Persistence
Save shared state across runtime teardown and app restart with persist + subtrees.
Enable persistence when state should survive runtime teardown or app restart. Persistence is native, scoped per store key, and hydrates lazily by default.
export const preferencesStore = createSharedStore({
name: 'preferences',
initialState: {
counter: { count: 0, updatedAt: null },
},
persist: {
key: 'preferences-v1',
subtrees: ['counter'],
},
});
export const counter = preferencesStore.path<{
count: number;
updatedAt: string | null;
}>('counter');persist.subtrees lists the exact subtree keys that are written to disk.
Paths not listed are not persisted at all — they share state across
runtimes but reset on app restart.
Versioning the schema
Set persist.version (default 1) and bump it when the persisted shape
changes in a way that isn't backwards-compatible — the on-disk key includes
the version, so old files are simply ignored.
How it works under the hood
Persistence is deliberately minimal — there is no third-party storage library. Each persisted subtree is written as a raw JSON file on disk.

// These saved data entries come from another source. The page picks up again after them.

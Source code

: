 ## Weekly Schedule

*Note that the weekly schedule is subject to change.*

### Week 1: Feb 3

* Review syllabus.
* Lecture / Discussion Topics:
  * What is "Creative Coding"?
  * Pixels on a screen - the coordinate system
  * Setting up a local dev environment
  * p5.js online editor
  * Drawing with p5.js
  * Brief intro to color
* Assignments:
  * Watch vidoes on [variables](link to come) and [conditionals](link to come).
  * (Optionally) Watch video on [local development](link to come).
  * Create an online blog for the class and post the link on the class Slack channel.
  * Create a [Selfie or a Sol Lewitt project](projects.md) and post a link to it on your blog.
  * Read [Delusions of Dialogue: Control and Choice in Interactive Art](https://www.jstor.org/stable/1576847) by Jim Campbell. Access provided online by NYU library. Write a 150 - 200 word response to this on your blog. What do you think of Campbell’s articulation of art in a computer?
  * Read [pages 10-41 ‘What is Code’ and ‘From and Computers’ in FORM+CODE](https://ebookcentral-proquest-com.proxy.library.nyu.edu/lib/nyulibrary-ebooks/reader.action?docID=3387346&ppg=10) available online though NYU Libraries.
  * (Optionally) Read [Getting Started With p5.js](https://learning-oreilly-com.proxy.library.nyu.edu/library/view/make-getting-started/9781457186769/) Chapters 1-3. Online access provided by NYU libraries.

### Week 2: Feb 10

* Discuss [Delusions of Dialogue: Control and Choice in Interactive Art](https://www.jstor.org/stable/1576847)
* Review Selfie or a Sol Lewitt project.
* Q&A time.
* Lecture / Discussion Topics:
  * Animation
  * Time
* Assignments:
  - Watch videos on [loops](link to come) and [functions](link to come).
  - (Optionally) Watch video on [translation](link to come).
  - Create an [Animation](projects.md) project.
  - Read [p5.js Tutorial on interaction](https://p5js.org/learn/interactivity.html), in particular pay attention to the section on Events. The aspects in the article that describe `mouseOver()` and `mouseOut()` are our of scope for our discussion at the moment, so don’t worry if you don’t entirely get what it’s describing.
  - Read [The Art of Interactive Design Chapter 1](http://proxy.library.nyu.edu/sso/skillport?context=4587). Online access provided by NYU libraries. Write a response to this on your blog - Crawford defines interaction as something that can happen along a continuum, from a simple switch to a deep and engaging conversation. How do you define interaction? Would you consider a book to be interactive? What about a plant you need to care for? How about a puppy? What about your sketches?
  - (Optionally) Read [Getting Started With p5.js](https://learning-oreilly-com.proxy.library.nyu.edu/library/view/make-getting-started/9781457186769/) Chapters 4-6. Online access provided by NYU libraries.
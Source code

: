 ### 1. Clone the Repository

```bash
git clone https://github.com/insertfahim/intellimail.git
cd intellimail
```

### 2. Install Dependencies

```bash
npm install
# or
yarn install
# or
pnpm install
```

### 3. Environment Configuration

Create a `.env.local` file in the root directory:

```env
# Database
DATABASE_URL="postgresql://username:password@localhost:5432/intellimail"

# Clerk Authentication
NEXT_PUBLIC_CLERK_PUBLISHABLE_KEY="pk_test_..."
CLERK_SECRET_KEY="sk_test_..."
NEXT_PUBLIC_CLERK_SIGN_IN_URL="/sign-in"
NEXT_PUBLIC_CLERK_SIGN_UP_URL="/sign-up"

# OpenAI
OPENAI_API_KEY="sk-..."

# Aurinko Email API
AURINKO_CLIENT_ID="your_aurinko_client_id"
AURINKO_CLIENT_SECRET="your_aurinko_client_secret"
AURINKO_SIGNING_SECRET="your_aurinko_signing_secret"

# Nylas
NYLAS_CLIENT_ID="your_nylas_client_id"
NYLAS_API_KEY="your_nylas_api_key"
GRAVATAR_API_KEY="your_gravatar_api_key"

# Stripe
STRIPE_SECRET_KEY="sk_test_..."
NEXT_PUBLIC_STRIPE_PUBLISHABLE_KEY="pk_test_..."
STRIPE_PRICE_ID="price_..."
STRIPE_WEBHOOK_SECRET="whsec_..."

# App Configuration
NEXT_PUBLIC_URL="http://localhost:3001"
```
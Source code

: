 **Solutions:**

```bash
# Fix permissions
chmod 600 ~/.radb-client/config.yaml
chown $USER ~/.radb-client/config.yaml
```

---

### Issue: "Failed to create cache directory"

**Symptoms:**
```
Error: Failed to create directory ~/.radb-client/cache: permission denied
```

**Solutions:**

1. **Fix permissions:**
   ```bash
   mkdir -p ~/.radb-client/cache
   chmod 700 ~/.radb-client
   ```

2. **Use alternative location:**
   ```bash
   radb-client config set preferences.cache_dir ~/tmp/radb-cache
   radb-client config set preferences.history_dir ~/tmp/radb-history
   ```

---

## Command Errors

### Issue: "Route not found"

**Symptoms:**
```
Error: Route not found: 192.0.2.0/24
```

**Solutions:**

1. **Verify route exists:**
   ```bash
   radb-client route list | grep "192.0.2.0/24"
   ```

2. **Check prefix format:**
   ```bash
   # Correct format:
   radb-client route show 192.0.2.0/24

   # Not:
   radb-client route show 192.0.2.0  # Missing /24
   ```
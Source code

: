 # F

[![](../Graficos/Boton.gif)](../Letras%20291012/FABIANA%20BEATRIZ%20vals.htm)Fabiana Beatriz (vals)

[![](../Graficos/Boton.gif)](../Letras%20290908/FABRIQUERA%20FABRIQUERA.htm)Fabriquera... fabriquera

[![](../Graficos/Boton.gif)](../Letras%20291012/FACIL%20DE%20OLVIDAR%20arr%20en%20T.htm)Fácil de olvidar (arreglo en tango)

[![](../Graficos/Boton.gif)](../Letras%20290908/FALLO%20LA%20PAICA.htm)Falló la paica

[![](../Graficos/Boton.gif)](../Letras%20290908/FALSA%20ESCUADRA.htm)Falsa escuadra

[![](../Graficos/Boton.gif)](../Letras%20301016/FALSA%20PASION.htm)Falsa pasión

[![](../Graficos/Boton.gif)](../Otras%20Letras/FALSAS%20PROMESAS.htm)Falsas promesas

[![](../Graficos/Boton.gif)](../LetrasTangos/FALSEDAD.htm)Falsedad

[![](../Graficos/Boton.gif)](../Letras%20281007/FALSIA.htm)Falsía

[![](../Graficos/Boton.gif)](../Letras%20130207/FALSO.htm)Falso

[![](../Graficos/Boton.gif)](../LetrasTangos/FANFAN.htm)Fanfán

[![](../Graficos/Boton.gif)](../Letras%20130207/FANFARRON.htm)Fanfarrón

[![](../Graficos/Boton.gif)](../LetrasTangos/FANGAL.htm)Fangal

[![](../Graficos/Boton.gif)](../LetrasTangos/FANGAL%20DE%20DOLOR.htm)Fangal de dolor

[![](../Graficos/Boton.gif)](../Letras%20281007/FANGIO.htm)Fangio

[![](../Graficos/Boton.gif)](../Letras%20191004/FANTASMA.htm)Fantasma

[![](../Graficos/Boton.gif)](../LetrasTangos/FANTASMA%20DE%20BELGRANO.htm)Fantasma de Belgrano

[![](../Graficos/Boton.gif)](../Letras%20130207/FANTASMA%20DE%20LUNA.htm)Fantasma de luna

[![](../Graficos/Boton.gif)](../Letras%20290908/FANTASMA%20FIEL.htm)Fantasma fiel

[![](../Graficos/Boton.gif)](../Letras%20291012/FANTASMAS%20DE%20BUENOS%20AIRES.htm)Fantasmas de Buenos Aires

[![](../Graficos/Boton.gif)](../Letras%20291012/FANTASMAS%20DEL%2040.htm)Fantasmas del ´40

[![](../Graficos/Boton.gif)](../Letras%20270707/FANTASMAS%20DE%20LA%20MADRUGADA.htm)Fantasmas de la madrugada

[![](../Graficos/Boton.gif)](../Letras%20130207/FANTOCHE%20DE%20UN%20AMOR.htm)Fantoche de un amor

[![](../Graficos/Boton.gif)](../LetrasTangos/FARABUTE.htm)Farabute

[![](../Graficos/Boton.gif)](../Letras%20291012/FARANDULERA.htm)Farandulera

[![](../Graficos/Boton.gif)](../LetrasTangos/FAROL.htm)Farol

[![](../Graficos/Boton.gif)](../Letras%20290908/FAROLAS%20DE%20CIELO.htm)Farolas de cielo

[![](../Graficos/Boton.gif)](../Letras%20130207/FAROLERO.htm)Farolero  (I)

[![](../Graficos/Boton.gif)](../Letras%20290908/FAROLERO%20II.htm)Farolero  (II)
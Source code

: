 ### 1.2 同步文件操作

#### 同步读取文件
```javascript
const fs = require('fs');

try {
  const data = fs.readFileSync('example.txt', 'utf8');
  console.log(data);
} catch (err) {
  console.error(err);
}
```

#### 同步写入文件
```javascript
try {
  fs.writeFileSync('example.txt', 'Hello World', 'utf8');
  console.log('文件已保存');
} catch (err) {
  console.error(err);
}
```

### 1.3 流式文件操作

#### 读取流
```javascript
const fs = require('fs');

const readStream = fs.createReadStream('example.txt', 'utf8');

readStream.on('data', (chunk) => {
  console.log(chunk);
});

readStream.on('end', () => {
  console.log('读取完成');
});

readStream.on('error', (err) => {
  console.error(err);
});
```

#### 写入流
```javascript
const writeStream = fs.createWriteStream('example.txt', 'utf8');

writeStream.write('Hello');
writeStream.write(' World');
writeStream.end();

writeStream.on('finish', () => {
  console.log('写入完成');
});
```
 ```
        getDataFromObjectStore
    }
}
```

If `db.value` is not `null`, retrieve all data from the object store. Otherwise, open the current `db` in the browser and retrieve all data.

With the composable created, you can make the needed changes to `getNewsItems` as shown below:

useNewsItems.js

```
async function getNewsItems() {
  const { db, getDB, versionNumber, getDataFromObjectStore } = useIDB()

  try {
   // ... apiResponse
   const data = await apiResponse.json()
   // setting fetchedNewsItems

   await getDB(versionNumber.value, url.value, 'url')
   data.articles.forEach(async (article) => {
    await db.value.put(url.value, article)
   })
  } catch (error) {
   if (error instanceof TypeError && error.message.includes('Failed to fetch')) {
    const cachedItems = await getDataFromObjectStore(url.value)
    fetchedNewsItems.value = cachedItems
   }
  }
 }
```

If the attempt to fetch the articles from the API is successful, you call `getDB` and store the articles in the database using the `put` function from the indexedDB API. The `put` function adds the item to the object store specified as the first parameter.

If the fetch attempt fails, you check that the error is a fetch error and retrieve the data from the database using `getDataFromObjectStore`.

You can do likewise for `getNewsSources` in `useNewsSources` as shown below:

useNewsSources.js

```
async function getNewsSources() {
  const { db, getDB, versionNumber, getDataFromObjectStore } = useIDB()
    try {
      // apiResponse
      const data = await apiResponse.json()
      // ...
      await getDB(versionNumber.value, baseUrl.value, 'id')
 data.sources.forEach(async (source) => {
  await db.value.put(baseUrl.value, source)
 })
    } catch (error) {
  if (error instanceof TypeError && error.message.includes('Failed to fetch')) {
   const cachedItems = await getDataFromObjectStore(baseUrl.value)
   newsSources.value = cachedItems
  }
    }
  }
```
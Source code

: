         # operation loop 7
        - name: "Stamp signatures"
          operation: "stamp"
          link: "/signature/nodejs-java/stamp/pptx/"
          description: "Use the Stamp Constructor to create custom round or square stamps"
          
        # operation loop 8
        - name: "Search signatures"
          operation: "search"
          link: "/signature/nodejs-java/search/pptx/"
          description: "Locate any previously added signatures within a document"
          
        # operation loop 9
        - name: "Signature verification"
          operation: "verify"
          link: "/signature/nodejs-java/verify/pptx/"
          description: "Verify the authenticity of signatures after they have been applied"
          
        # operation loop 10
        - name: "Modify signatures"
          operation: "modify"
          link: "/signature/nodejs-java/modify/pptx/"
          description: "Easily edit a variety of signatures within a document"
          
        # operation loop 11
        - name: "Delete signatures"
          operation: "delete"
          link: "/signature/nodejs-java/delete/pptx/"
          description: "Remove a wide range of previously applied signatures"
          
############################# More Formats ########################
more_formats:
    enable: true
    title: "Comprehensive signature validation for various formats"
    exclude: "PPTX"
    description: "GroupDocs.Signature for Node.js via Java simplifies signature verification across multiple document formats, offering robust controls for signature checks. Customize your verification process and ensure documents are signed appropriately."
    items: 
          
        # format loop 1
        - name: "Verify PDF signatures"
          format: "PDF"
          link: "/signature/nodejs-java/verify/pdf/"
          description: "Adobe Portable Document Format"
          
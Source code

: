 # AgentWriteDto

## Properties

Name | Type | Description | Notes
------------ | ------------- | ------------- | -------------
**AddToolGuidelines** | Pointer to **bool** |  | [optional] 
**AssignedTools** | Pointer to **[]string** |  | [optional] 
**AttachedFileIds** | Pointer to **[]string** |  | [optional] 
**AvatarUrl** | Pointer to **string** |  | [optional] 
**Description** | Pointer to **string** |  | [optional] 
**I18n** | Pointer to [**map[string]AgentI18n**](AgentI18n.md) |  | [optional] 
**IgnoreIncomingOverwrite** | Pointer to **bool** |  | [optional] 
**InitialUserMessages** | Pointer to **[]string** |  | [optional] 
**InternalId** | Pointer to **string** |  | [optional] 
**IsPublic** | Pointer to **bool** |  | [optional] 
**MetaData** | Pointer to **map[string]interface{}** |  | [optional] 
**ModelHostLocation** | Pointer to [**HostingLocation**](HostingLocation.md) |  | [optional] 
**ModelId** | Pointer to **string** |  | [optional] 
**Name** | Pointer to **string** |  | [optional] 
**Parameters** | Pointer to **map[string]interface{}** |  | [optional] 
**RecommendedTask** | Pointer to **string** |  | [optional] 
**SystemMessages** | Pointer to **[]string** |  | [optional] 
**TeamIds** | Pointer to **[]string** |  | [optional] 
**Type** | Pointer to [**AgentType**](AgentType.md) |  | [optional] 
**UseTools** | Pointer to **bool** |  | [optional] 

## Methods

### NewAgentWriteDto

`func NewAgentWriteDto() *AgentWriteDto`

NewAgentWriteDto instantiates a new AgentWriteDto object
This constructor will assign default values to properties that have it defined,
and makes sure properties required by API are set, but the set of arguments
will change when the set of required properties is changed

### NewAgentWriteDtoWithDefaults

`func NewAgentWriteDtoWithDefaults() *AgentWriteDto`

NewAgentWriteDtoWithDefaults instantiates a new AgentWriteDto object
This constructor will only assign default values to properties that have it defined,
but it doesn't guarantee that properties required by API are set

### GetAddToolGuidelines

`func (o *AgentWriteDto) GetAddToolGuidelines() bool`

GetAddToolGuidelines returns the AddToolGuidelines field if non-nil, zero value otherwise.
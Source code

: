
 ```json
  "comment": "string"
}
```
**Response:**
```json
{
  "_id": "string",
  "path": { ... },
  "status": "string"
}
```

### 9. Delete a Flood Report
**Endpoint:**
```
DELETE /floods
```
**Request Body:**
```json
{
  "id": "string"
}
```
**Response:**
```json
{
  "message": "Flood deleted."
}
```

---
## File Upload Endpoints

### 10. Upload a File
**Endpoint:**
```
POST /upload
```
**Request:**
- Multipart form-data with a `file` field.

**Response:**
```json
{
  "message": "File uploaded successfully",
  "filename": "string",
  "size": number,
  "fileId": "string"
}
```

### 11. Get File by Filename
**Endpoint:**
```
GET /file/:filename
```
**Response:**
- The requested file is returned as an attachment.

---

| Platform | Storage location |
|---|---|
| iOS | NSApplicationSupportDirectory/threaded-zustand/<sanitized-key>.json |
| Android | <context.filesDir>/threaded-zustand/<sanitized-key>.json |
Reads and writes use std::ifstream / std::ofstream from the shared C++
core. One file per persisted subtree.
Serialization runs in JS
JSON encoding and decoding happen in JavaScript, not in native code:
set/update/dispatchcallsJSON.stringify()and hands the resulting string to native.- Hydration reads the file into a string in native, returns it to JS, and
JSON.parse()reconstructs the value.
The native side stores and returns the byte string as-is — there is no
intermediate folly::dynamic, nlohmann::json, or binary format.
Which thread does serialization run on?
The calling runtime's JS thread. Not the platform main / UI thread, but also not a dedicated I/O thread:
JSON.stringifyruns synchronously on whichever runtime calledset.- The native state write and the persist-to-disk call are both synchronous (Nitro) — the file is written before the call returns.
- The change notification is published only after the write completes.
That means a multi-megabyte payload written from the UI runtime will block UI JS while it stringifies and flushes to disk. The fix is structural, not a setting: persist heavy state from a secondary runtime and let the UI runtime subscribe.
Writes are write-through
There is no batching, debouncing, or dirty-flag. Every mutation against a persisted path:
- Resolves the next state.
- Stringifies the entire subtree (not just the diff).
- Overwrites the file in full.
- Bumps the in-memory revision and emits a change event.
100 writes in a row = 100 JSON.stringify calls and 100 file writes.
Don't persist inside hot loops
Avoid calling set on a persisted path from a per-frame callback, gesture
handler, or scroll listener. Debounce on your side, or write a summary to
the persisted path only when the interaction settles.
Revisions are in-memory only
The native store keeps an integer revision per entry, bumped on every
setState. Revisions are not persisted — they reset to 0 on app launch
and exist so subscribers can detect missed updates within a session.
See Concurrency and revisions.
subtrees vs persist.subtrees
These are two different options that are easy to confuse:
| Option | What it controls |
|---|---|
subtrees | Eager hydration. Listed subtrees hydrate immediately at store creation instead of lazily on first access. Nothing is written to disk. |
persist.subtrees | Persistence. Listed subtrees are written to disk and restored on restart. |
The top-level subtrees option is not persistence — see
Paths for the eager-hydration
counterpart. To both hydrate eagerly and persist, set both:
export const pokemonStore = createSharedStore<PokemonState>({
name: 'pokemon',
initialState: {
catalog: initialCatalog,
pokemonItems: [],
},
subtrees: ['catalog', 'pokemonItems'], // hydrate eagerly
persist: {
key: 'pokemon-v1',
subtrees: ['catalog'], // also save 'catalog' to disk
},
});Patterns
| You want… | Do this |
|---|---|
| A few preferences saved across launches | persist.subtrees: ['theme', 'auth', 'counter'] |
| Per-conversation drafts that survive restart | Persist the 'drafts' subtree together and update the whole object on each change — while you can specify individual paths like ['drafts', 'conv123'] in persist.subtrees, each unique value requires its own entry at store creation time, so dynamic conversation IDs cannot be persisted individually this way. A single shared subtree is simpler and more efficient |
| A huge cache that must hydrate eagerly | Add it to subtrees and accept the cold-start cost |
| A huge cache that can hydrate on first use | Don't list it — call path.hydrate() from the screen that needs it |
Don't persist what you can recompute
If a value is cheap to recompute on launch (derived from another store, or fetched on screen open), don't persist it. Less state on disk means fewer schema migrations to think about.